After the sharp fall in equity markets in Europe on Friday – the Euro STOXX 50 closed almost – -5% lower – and losses also in New York, the stock markets in Asia also opened the new week strongly negative in view of the continuing high level of uncertainty. In Tokyo, the 225-stock Nikkei index lost around -3%. The Dow Jones Industrial closed -0.53% lower at 33'614.80 points on Friday, posting a loss of about -1.3% over the past week. The S&P 500 closed -0.79% lower at 4'328.87 points on Friday and on the Nasdaq, the indices went into the weekend almost -1.5% lower than the previous day.

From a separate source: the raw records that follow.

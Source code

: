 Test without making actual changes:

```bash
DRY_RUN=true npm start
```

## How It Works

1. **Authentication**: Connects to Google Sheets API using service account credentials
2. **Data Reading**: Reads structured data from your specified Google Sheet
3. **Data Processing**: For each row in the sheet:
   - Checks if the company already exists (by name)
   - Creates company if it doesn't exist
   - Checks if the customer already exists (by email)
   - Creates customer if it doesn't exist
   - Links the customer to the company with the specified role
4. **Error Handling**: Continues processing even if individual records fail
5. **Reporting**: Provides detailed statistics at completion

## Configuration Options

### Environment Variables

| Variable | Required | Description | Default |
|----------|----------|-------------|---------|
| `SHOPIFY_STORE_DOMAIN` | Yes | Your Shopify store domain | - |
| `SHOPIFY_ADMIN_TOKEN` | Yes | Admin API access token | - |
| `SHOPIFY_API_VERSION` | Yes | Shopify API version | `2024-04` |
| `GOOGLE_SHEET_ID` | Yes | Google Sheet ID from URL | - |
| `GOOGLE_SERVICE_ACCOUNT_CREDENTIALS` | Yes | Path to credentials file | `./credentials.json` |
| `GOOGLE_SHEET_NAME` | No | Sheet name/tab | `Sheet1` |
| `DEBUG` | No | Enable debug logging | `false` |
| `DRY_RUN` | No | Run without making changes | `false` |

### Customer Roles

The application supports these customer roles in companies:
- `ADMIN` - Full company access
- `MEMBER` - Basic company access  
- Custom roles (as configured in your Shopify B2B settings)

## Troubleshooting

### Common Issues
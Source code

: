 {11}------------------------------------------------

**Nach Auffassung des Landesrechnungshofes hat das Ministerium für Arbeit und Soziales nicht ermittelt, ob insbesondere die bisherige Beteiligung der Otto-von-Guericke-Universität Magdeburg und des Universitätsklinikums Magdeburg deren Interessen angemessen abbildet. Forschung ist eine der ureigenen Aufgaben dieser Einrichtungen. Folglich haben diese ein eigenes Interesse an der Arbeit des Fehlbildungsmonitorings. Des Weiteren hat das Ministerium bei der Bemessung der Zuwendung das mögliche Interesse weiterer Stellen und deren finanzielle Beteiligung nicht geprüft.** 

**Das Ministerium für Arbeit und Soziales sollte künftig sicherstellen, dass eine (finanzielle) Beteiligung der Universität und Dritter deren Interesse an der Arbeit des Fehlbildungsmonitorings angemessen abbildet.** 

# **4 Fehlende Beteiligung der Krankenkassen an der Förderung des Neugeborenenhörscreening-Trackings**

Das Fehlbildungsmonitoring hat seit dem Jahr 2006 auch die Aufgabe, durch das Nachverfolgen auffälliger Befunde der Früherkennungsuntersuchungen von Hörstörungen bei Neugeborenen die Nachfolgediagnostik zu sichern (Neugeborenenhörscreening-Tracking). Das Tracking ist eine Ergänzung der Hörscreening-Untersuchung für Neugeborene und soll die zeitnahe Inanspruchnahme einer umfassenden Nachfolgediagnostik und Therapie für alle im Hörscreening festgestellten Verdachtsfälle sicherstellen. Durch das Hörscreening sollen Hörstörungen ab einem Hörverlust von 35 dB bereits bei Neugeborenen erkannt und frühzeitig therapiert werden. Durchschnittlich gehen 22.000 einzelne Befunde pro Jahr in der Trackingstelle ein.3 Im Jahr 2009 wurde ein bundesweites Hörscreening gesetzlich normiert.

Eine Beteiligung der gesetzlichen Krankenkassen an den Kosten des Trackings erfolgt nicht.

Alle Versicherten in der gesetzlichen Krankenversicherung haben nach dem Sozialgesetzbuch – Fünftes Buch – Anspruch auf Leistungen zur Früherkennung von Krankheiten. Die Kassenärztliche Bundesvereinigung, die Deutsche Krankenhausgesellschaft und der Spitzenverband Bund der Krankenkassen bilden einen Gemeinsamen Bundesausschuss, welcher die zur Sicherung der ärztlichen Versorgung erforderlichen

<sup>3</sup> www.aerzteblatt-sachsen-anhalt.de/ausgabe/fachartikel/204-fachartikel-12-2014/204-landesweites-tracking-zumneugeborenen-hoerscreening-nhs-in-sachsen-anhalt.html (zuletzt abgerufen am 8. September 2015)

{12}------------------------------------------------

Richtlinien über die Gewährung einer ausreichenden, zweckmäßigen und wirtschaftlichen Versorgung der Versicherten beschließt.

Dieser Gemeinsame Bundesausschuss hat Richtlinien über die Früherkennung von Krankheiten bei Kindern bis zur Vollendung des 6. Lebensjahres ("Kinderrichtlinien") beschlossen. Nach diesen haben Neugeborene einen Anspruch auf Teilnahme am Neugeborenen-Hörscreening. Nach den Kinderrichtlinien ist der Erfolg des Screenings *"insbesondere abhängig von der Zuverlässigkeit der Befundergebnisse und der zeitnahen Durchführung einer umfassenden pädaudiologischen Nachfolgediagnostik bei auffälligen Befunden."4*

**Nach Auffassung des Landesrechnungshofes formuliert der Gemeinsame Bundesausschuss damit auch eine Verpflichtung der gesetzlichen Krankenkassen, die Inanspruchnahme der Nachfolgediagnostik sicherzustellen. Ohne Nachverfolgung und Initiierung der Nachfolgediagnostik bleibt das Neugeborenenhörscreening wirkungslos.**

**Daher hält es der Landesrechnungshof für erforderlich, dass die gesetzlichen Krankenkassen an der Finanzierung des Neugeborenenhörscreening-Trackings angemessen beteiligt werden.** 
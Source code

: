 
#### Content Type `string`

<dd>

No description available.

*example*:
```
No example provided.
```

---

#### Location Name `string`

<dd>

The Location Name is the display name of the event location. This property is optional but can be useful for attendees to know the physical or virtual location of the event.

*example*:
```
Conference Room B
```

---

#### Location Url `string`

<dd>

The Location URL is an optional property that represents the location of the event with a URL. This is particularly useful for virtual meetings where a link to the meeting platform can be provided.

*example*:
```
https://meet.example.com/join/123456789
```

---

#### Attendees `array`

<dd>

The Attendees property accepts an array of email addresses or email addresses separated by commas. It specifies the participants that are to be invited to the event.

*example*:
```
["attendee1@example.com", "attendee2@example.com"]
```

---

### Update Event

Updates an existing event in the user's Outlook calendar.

The euro fell against the US dollar for the first time since May 2020 below the mark of USD 1.09, while oil and commodity prices held at high levels. Meanwhile, the yield on ten-year US government bonds traded at around 1.7%. Safe havens such as the Swiss franc remained in demand. With the Ukraine war, the franc cracked the 1.01 mark against the euro for the first time when the Swiss National Bank lifted the minimum euro exchange rate at the beginning of 2015 and has parity within reach.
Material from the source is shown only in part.